MLS Rules on Territorial Rights Must Change



Major League Soccer has several archaic rules instituted to provide parity and protect its less ambitious teams. This includes Discovery rights, Allocation Money, and territorial rights. The latter came into play last week when Orlando City gained a first-round draft pick in a trade simply because of their location. That needs to change.

Having territorial rights essentially means MLS teams have the rights to a player who lives in their area. That area differs depending on the team, but is between 75 and 100 miles from the team’s base location. Even if the player has never played for the club or has no interest in playing for the club, he has no choice when it comes to his MLS rights.

This has been a controversial rule in recent years.

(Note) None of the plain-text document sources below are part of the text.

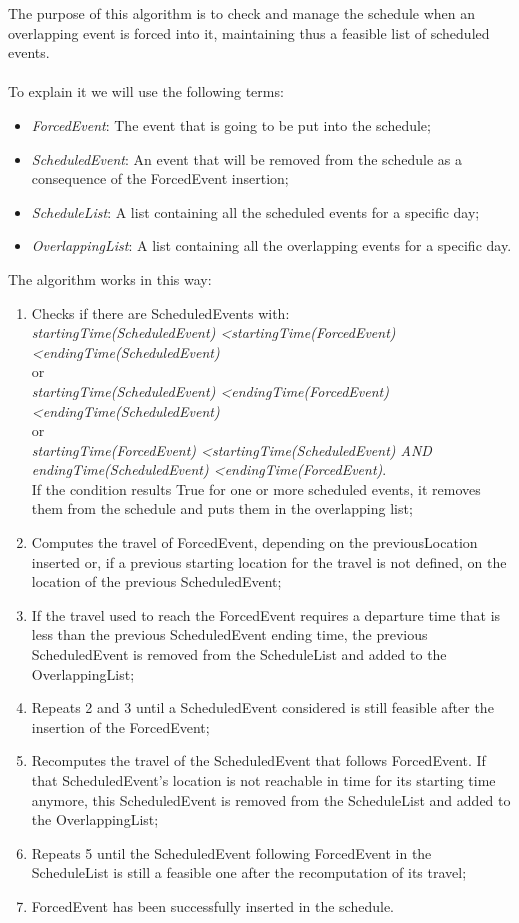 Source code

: The purpose of this algorithm is to check and manage the schedule when an overlapping event is forced into it, maintaining thus a feasible list of scheduled events. \\ \\
To explain it we will use the following terms: 
\begin{itemize}
	\item \textit{ForcedEvent}: The event that is going to be put into the schedule;
	\item \textit{ScheduledEvent}: An event that will be removed from the schedule as a consequence of the ForcedEvent insertion;
	\item \textit{ScheduleList}: A list containing all the scheduled events for a specific day;
	\item \textit{OverlappingList}: A list containing all the overlapping events for a specific day.
\end{itemize}
\newpage
\noindent The algorithm works in this way:
\begin{enumerate}
	\item Checks if there are ScheduledEvents with: \\ \textit{startingTime(ScheduledEvent) \textless startingTime(ForcedEvent) \textless endingTime(ScheduledEvent)} \\ or \\ \textit{startingTime(ScheduledEvent) \textless endingTime(ForcedEvent) \textless endingTime(ScheduledEvent)} \\
or \\ \textit{startingTime(ForcedEvent) \textless startingTime(ScheduledEvent) AND \\endingTime(ScheduledEvent) \textless endingTime(ForcedEvent)}. \\
	If the condition results True for one or more scheduled events, it removes them from the schedule and puts them in the overlapping list;
	\item Computes the travel of ForcedEvent, depending on the previousLocation inserted or, if a previous starting location for the travel is not defined, on the location of the previous ScheduledEvent;
	\item If the travel used to reach the ForcedEvent requires a departure time that is less than the previous ScheduledEvent ending time, the previous ScheduledEvent is removed from the ScheduleList and added to the OverlappingList;
	\item Repeats 2 and 3 until a ScheduledEvent considered is still feasible after the insertion of the ForcedEvent;
	\item Recomputes the travel of the ScheduledEvent that follows ForcedEvent. If that ScheduledEvent's location is not reachable in time for its starting time anymore, this ScheduledEvent is removed from the ScheduleList and added to the OverlappingList;
	\item Repeats 5 until the ScheduledEvent following ForcedEvent in the ScheduleList is still a feasible one after the recomputation of its travel;
	\item ForcedEvent has been successfully inserted in the schedule.
\end{enumerate}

Some teams seem to love the rule as it protects them from needing to spend money on their academies to protect players. Those that already care deeply about player development seem to despise the rule, as it limits what they can do with their academy. When most people talk about territorial rights, they talk about how it impacts parity and competition for young players. But there are other reasons why this rule needs to be abolished. Two of those reasons were recently displayed.

On Friday, Orlando City traded the rights to defender Nathan Harriel to the Philadelphia Union for a first-round SuperDraft pick. The problem with that deal is that the Lions never should’ve had Harriel’s rights in the first place. The teenager never played for Orlando City’s youth development academy.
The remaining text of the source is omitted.